Scholars believe that Huitzilopochtli was a living leader during this time. Later he was deified and became the Aztecs' chief god. He ordered his followers to join with a group called the Mexica and adopt their name. The Aztecs traveled from place to place. They did not stop for more than twenty years for at least a century.

During this time, the Aztecs stopped at two important places. They were Culhuacán, the curved mountain, and Chicomoztoc, the place of seven caves. Scholars do not know the location of either of these places. They believe they are northeast of the Valley of Mexico. There were also internal quarrels among the Aztecs during their travels.

One of the groups within the Aztecs left. They followed the goddess Malinxóchitl. This group founded the city of Malinalco, southwest of the valley of Mexico. A battle between Aztec factions took place at Coatepetl.

This battle was with the followers of the goddess Coyolxauhqui. The myths say that Huitzilopochtli fought this battle himself. He cut off Coyolxauhqui's head and pushed her body down a hill. It fell apart as it fell. The Templo Mayor in Tenochtitlán was named after this battle. Scholars found a statue of Coyolxauhqui's dismembered body under the part dedicated to Huitzilopochtli.

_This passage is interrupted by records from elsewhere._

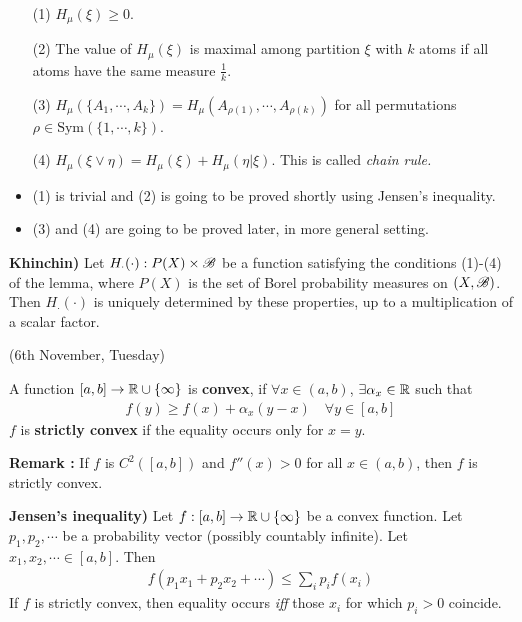 \documentclass[10pt,a4paper]{report}
\newenvironment{proof}
{\begin{changemargin}{1cm}{0.5cm} 
	}%
	{\end{changemargin}
}
\begin{document}
\lem
\begin{itemize}
\item[(1)] $H_{\mu} (\xi) \geq 0$.
\item[(2)] The value of $H_{\mu}(\xi)$ is maximal among partition $\xi$ with $k$ atoms if all atoms have the same measure $\frac{1}{k}$.
\item[(3)] $H_{\mu}(\{A_1, \cdots, A_k \}) = H_{\mu}(A_{\rho (1)}, \cdots, A_{\rho (k)})$ for all permutations $\rho \in \text{Sym}(\{1,\cdots,k\})$.
\item[(4)] $H_{\mu} (\xi \vee \eta) = H_{\mu}(\xi) + H_{\mu}(\eta |\xi)$. This is called \emph{chain rule.}
\end{itemize}
\begin{proof}
\pf \begin{itemize}
\item (1) is trivial and (2) is going to be proved shortly using Jensen's inequality.
\item (3) and (4) are going to be proved later, in more general setting.
\end{itemize}
\end{proof}
\s

\textbf{Khinchin)} Let $H_{\cdot}(\cdot) : P(X) \times \mathscr{B}$ be a function satisfying the conditions (1)-(4) of the lemma, where $P(X)$ is the set of Borel probability measures on $(X,\mathscr{B})$. Then $H_{\cdot}(\cdot)$ is uniquely determined by these properties, up to a multiplication of a scalar factor.
\s

\newday
\s

(6th November, Tuesday)

 A function $[a,b] \rightarrow \mathbb{R} \cup \{ \infty \}$ is \textbf{convex}, if $\forall x \in (a,b)$, $\exists \alpha_x \in \mathbb{R}$ such that
\begin{align*}
f(y) \geq f(x) + \alpha_x (y-x) \quad \forall y \in [a,b]
\end{align*}
$f$ is \textbf{strictly convex} if the equality occurs only for $x=y$. 
\s

\textbf{Remark :} If $f$ is $C^2([a,b])$ and $f''(x) >0$ for all $x\in (a,b)$, then $f$ is strictly convex.
\s

\textbf{Jensen's inequality)} Let $f:[a,b] \rightarrow \mathbb{R} \cup \{\infty\}$ be a convex function. Let $p_1, p_2, \cdots$ be a probability vector (possibly countably infinite). Let $x_1, x_2, \cdots \in [a,b]$. Then
\begin{align*}
f(p_1 x_1 + p_2 x_2 + \cdots) \leq \sum_i p_i f(x_i)
\end{align*}
If $f$ is strictly convex, then equality occurs \emph{iff} those $x_i$ for which $p_i >0$ coincide.
\s
\end{document}
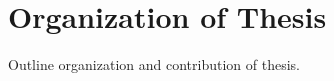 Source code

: \section{Organization of Thesis}
\label{sec:intro:org}

Outline organization and contribution of thesis.
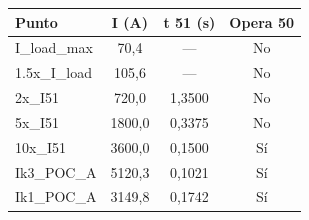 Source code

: \begin{tabular}{lccc}
\toprule
\textbf{Punto} & \textbf{I (A)} & \textbf{t 51 (s)} & \textbf{Opera 50} \\
\midrule
I\_load\_max & 70,4 & --- & No \\
1.5x\_I\_load & 105,6 & --- & No \\
2x\_I51 & 720,0 & 1,3500 & No \\
5x\_I51 & 1800,0 & 0,3375 & No \\
10x\_I51 & 3600,0 & 0,1500 & Sí \\
Ik3\_POC\_A & 5120,3 & 0,1021 & Sí \\
Ik1\_POC\_A & 3149,8 & 0,1742 & Sí \\
\bottomrule
\end{tabular}
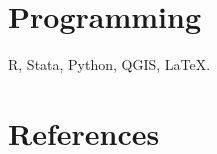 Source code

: \documentclass[letterpaper]{article}
\renewenvironment{itemize}{
  \begin{list}{}{
    \setlength{\leftmargin}{1.5em}
  }
}{
  \end{list}
}
\begin{document}
\section*{Programming}
\vspace{2 mm}
{\makebox[2.3cm]{\hfill}}R, Stata, Python, QGIS, \LaTeX.
\vspace{2 mm}



\section*{References}
\end{document}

Arrival in the Valley of Mexico

The Aztecs traveled down the western edge of Lake Texcoco in the Valley of Mexico. First, they settled in Chapultepec for about thirty years. There, Copil, the king of Malinalco, raised enemies against the Aztecs. Copil died during the battle. Legends claim the Aztecs threw his heart into the lake. It landed on the island where Tenochtitlán would be built. The enemies drove the Aztecs out of Chapultepec.

Shortly after, the city-states of Atzcapotzalco and Culhuacán attacked the Aztecs. They defeated the Aztecs and took their leader to Culhuacán as a sacrifice. The Aztecs were scattered by the battle. A small group went to Culhuacán for refuge. The Culhuacans gave the Aztecs permission to settle in Tizaapan.

The Aztecs began intermarrying with the Culhuacans. The people of Culhuacán were descendants of the Toltecs. The Aztecs saw the Toltecs as the perfect example of culture and nobility. The Aztecs wanted to claim descent from the Toltecs. This would show they were cultured not barbarians.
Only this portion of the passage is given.